**WHAT YOU HAVE TO DO**
Look over the lines below. Report each one that includes the string "voor".
:: RECORDS TO PROCESS ::
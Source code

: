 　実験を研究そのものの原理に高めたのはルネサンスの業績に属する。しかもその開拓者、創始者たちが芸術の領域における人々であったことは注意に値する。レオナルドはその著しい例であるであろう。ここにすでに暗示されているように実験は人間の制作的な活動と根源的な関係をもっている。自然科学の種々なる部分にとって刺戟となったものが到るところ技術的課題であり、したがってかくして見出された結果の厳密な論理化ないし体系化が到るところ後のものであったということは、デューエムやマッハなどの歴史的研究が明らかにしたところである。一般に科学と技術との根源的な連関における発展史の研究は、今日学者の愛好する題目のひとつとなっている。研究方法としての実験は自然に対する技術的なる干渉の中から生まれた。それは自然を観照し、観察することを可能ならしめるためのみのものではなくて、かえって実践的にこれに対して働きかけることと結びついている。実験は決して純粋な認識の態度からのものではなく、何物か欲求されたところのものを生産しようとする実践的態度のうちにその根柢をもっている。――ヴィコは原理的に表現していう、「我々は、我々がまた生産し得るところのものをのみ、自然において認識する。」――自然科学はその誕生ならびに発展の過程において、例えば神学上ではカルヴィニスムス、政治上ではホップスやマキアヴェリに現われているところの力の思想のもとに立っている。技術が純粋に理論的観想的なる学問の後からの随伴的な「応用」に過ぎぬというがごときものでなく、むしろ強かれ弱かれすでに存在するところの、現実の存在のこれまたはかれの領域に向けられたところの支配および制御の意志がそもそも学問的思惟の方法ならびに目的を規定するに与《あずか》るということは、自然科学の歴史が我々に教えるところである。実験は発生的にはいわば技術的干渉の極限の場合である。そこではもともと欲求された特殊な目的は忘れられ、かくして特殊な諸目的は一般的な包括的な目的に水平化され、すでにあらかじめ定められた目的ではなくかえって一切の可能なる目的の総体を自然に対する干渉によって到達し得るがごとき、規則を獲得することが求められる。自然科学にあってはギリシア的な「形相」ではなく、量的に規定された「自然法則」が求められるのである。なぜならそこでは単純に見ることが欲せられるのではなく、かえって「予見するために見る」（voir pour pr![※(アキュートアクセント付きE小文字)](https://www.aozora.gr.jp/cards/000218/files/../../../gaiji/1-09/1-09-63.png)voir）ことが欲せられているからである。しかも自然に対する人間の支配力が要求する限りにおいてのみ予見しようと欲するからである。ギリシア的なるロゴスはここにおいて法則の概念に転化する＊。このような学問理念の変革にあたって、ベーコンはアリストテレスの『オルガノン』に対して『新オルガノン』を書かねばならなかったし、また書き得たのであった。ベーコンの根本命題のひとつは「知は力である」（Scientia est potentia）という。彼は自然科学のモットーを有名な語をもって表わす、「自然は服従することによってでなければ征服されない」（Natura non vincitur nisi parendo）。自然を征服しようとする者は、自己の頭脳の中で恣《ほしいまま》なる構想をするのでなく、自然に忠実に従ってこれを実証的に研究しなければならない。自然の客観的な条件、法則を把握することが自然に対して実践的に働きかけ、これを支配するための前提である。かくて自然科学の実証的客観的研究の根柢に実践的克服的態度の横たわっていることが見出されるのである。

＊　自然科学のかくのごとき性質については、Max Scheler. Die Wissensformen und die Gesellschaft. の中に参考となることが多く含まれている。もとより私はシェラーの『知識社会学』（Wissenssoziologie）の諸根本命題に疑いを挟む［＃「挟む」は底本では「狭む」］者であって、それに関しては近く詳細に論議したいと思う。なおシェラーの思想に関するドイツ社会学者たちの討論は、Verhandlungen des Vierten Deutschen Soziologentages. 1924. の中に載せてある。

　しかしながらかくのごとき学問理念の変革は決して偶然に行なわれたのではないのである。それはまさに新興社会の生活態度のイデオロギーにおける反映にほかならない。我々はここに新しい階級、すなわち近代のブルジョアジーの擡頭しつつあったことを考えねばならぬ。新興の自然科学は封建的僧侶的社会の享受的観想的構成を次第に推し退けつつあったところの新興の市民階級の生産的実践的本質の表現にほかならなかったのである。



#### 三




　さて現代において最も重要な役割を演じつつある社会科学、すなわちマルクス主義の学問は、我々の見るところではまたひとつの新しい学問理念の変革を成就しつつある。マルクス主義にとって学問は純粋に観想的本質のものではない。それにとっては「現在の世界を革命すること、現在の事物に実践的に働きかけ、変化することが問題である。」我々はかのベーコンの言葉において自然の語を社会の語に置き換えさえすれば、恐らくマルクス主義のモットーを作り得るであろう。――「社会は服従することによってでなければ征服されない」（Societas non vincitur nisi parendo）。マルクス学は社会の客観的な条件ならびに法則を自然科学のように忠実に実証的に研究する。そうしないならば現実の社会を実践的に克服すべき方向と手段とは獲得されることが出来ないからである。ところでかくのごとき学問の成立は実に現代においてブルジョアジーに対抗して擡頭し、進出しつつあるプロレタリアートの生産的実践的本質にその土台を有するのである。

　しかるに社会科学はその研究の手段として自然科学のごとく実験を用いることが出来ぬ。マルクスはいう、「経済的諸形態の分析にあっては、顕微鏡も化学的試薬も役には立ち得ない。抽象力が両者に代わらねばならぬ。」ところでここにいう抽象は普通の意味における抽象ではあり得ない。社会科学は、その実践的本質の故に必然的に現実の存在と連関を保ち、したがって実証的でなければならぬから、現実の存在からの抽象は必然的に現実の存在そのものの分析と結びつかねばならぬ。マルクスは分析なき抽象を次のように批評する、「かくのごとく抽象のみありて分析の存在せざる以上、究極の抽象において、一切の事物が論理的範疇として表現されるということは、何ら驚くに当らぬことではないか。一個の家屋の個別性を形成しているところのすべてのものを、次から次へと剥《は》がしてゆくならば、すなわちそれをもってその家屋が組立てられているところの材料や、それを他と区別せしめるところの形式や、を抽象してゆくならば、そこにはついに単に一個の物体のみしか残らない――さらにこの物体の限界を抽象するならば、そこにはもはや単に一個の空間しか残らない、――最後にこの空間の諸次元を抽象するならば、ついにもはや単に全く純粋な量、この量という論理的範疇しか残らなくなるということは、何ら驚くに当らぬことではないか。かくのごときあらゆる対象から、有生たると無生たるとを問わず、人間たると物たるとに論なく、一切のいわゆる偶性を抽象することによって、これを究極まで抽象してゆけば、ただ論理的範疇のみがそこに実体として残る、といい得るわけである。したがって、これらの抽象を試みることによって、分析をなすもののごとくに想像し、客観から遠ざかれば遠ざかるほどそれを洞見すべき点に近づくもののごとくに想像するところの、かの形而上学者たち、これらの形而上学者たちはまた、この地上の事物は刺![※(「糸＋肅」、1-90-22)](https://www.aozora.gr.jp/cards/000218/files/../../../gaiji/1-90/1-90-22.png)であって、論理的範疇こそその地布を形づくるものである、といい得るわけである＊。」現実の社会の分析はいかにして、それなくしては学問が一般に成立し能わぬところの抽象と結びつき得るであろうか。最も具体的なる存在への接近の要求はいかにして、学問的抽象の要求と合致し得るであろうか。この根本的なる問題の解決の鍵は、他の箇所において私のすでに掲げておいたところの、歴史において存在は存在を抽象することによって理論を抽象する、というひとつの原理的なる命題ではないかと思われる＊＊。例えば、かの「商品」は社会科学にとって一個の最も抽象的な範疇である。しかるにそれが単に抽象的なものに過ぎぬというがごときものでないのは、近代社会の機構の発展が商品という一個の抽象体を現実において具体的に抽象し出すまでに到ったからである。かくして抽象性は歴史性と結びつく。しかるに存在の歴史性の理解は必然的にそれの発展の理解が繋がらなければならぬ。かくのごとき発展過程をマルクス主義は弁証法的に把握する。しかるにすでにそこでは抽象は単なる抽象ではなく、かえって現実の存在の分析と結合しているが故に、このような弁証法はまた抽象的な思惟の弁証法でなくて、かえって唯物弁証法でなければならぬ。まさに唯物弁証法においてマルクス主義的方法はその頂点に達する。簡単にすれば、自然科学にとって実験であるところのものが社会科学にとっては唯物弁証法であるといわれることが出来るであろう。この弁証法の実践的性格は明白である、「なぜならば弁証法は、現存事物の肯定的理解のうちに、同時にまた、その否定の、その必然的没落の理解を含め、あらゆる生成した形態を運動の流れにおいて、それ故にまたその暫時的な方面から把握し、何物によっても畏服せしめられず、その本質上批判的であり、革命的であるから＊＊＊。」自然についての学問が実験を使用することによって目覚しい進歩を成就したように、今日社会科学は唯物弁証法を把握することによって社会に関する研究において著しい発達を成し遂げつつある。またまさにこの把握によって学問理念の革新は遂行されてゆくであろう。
:::
:: RECORDS TO PROCESS ::
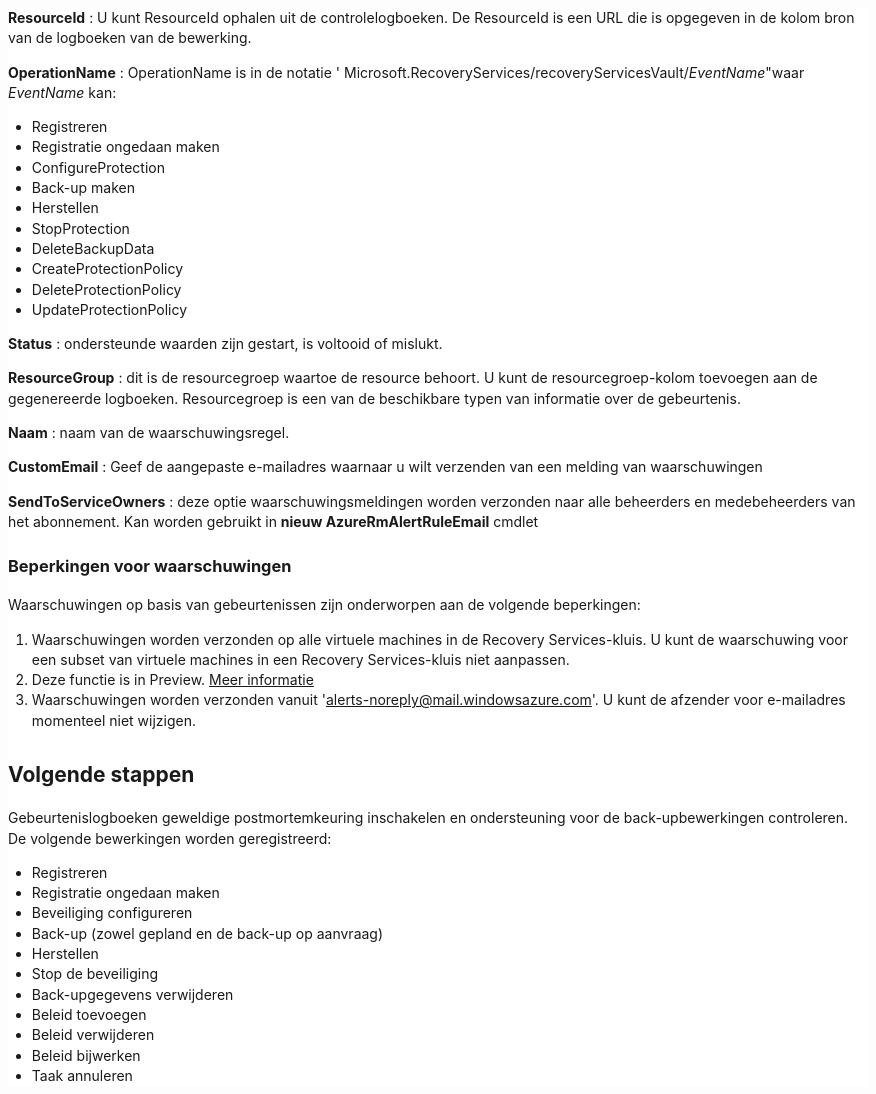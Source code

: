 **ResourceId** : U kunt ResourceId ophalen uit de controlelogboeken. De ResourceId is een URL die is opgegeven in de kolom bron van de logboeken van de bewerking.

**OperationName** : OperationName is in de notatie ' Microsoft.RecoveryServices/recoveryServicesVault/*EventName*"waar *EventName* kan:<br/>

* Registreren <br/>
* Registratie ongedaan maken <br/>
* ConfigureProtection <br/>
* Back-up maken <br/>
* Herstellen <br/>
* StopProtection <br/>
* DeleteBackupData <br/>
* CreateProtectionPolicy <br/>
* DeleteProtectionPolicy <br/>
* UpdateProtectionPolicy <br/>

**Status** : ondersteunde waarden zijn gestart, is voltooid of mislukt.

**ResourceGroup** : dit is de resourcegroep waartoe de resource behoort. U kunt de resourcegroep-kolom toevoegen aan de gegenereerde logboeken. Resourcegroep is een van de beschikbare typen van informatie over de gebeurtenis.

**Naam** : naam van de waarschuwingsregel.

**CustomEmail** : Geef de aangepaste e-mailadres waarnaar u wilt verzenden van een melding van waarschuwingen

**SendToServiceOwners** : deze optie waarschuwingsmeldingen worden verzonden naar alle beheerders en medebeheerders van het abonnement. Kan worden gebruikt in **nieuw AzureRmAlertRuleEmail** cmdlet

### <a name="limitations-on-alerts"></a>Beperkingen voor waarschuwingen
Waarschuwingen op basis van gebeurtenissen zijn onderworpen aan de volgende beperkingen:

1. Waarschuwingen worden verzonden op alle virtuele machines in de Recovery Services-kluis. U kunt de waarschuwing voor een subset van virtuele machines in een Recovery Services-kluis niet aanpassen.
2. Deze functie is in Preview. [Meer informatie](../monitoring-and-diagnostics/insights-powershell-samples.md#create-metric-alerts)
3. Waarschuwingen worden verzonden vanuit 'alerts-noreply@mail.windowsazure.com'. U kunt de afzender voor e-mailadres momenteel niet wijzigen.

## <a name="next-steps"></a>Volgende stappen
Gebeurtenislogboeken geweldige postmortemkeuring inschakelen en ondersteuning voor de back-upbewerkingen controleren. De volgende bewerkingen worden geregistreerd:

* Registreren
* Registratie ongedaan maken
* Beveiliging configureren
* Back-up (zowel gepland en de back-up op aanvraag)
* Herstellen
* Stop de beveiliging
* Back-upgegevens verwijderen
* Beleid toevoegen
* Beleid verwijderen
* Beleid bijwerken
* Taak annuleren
:::
**RESULT**
### <a name="limitations-on-alerts"></a>Beperkingen voor waarschuwingen
1. Waarschuwingen worden verzonden op alle virtuele machines in de Recovery Services-kluis. U kunt de waarschuwing voor een subset van virtuele machines in een Recovery Services-kluis niet aanpassen.
3. Waarschuwingen worden verzonden vanuit 'alerts-noreply@mail.windowsazure.com'. U kunt de afzender voor e-mailadres momenteel niet wijzigen.
Gebeurtenislogboeken geweldige postmortemkeuring inschakelen en ondersteuning voor de back-upbewerkingen controleren. De volgende bewerkingen worden geregistreerd:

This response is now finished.